Hi everyone ,.............I was wondering where to buy parts fo amplifiers
here in Canada ,.....I need Electrolityc caps ,.......resistors ,sockets,choke and pots for
master volumes and more but I might be forgetting something .

Tx


----------



## sulphur (Jun 2, 2011)

Try here... Amplifier Parts - Canada


----------



## Louis (Apr 26, 2008)

Thank you my friend !

Edit,....I see they don't carry Pec pots ,.....as per George Metropoulos ,.he suggest
double 500k PEC's for best results,..anywhere else I could find those ,....I could Google it but
maybe there's a better place that won't be mentioned on Google


----------



## dtsaudio (Apr 15, 2009)

Not in Canada, but Digikey has them. Shipping is overnight fedex, for $8.00.
This what you're looking for?





KKA5041S28 Precision Electronics Corporation | Potentiometers, Variable Resistors | DigiKey


Order today, ships today. KKA5041S28 – 500k Ohm 2 Gang Logarithmic Panel Mount Potentiometer None 1.0 Kierros Carbon 2W Solder Lug from Precision Electronics Corporation. Pricing and Availability on millions of electronic components from Digi-Key Electronics.




www.digikey.ca


----------



## Louis (Apr 26, 2008)

dtsaudio said:


> Not in Canada, but Digikey has them. Shipping is overnight fedex, for $8.00.
> This what you're looking for?
> 
> 
> ...


Yes exactly !.................. thank you !


----------



## tomee2 (Feb 27, 2017)

$60? Really?


----------



## dtsaudio (Apr 15, 2009)

tomee2 said:


> $60? Really?


PEC pots are quite expensive, especially dual log taper.


----------



## tomee2 (Feb 27, 2017)

Are they a very precise log pot? As in, needed in test equipment with db markings, or analogue computers? I guess I'll have to Google them and learn what's up.


----------



## jbealsmusic (Feb 12, 2014)

tomee2 said:


> Are they a very precise log pot? As in, needed in test equipment with db markings, or analogue computers? I guess I'll have to Google them and learn what's up.


Here are the main differences between PEC pots and the pots normally used in our industry:

They are made in Canada. Yes, actually manufactured here. Awesome!
They are made of ethically sourced materials. VERY rare for the electronics industry.
They have a higher rotational life than standard pots (most clock in at 10K-15K; PEC is 25K).
Much wider range of functional operating temperature. Most pots are good for around -10 to +50 C. PEC's are good for -65 to +125 C. In general, they meet military spec for temperature, humidity, vibration, shock resistance, etc. All far exceeding what our standard industry pots do.
They can handle far greater voltages for far longer before becoming damaged.
Stainless steel shaft and housing. Most pots in our industry are aluminum or brass.
Gold plated lugs.
...some other, far less applicable stuff

Their tolerances are 10% or 20%, which every major pot manufacturer does these days. So, not ultra accurate by any stretch.

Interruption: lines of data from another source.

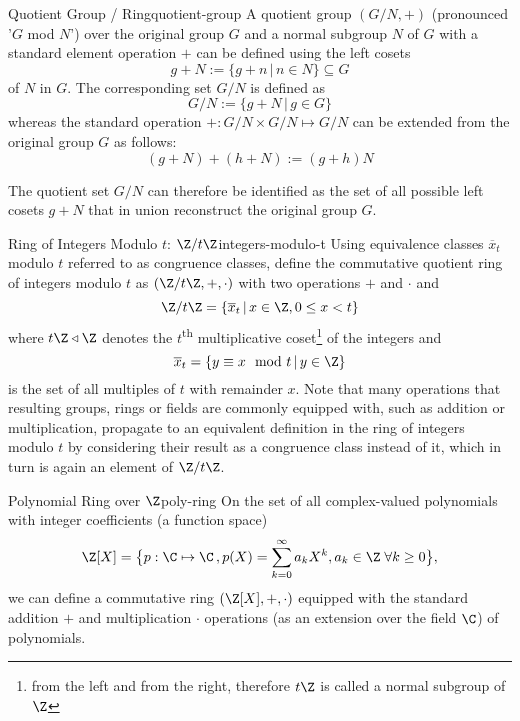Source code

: \begin{definition}{Quotient Group / Ring}{quotient-group}
  A quotient group $(G / N, +)$ (pronounced '$G$ mod $N$') over the original group $G$ and a normal subgroup $N$ of $G$
  with a standard element operation $+$ can be defined using the left cosets
  $$g+N := \{g+n \,|\, n \in N\} \subseteq G$$ of $N$ in $G$.
  The corresponding set $G / N$ is defined as
  $$G / N := \{g + N \,|\, g \in G\}$$
  whereas the standard operation $+: G/N \times G/N \mapsto G/N$
  can be extended from the original group $G$ as follows:
  $$(g+N) + (h+N) := (g+h)N$$
\end{definition}

The quotient set $G / N$ can therefore be identified as the set of all possible left cosets $g + N$ that in union reconstruct the original group $G$.

\begin{definition}{Ring of Integers Modulo $t$: $\Z / t \Z$}{integers-modulo-t}
  Using equivalence classes $\overline{x}_t$ modulo $t$ referred to as congruence classes,
  define the commutative quotient ring of integers modulo $t$ as $(\Z / t \Z, +, \cdot)$ with
  two operations $+$ and $\cdot$ and
  $$\Z / t \Z = \{\overline{x}_t \,|\, x \in \Z, 0 \leq x < t\}$$
  where $t \Z \triangleleft \Z$ denotes the $t$\textsuperscript{th} multiplicative coset\footnote{
    from the left and from the right, therefore $t \Z$ is called a normal subgroup of $\Z$
  } of the integers and
  $$\overline{x}_t = \{y \equiv x \mod t \,|\, y \in \Z\}$$
  is the set of all multiples of $t$ with remainder $x$.
  Note that many operations that resulting groups, rings or fields are commonly equipped with,
  such as addition or multiplication, propagate to an equivalent definition in the ring of integers modulo $t$
  by considering their result as a congruence class instead of it, which in turn is again an element of $\Z / t \Z$.
\end{definition}

\begin{definition}{Polynomial Ring over $\Z$}{poly-ring}
  On the set of all complex-valued polynomials with integer coefficients (a function space)
  $$\Z[X] = \big\{p: \C \mapsto \C \,, p(X) = \sum_{k=0}^\infty a_k X^k, a_k \in \Z \;\forall k \geq 0\big\},$$
  we can define a commutative ring $(\Z[X], +, \cdot)$ equipped with the
  standard addition $+$ and multiplication $\cdot$ operations (as an extension over the field $\C$)
  of polynomials.
\end{definition}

Are they objectively better than the standard fare our industry uses? Yes. In a lot of objectively measurable ways.

Are they practically better for our applications in the music industry? That depends entirely on the person and the application. They cost 5-10X what other pots cost. Is there enough value in the above listed differences to be worth it for you? If yes, then yes, it's certainly better for you. If the above things don't really matter to you, then no, it isn't better for you.

One scenario where they are most certainly not better would be in a guitar's volume control. They actually have a higher "sliding noise" than most pots in our industry because they aren't designed for audio applications. That doesn't matter as much in an amp, pedal, or in a guitar's controls where the user doesn't touch the controls much. But if you ride your volume control while you play, these will not be the right fit for you. But, that is an aside.

They are great pots, but definitely require a cost/benefit analysis before purchasing.


----------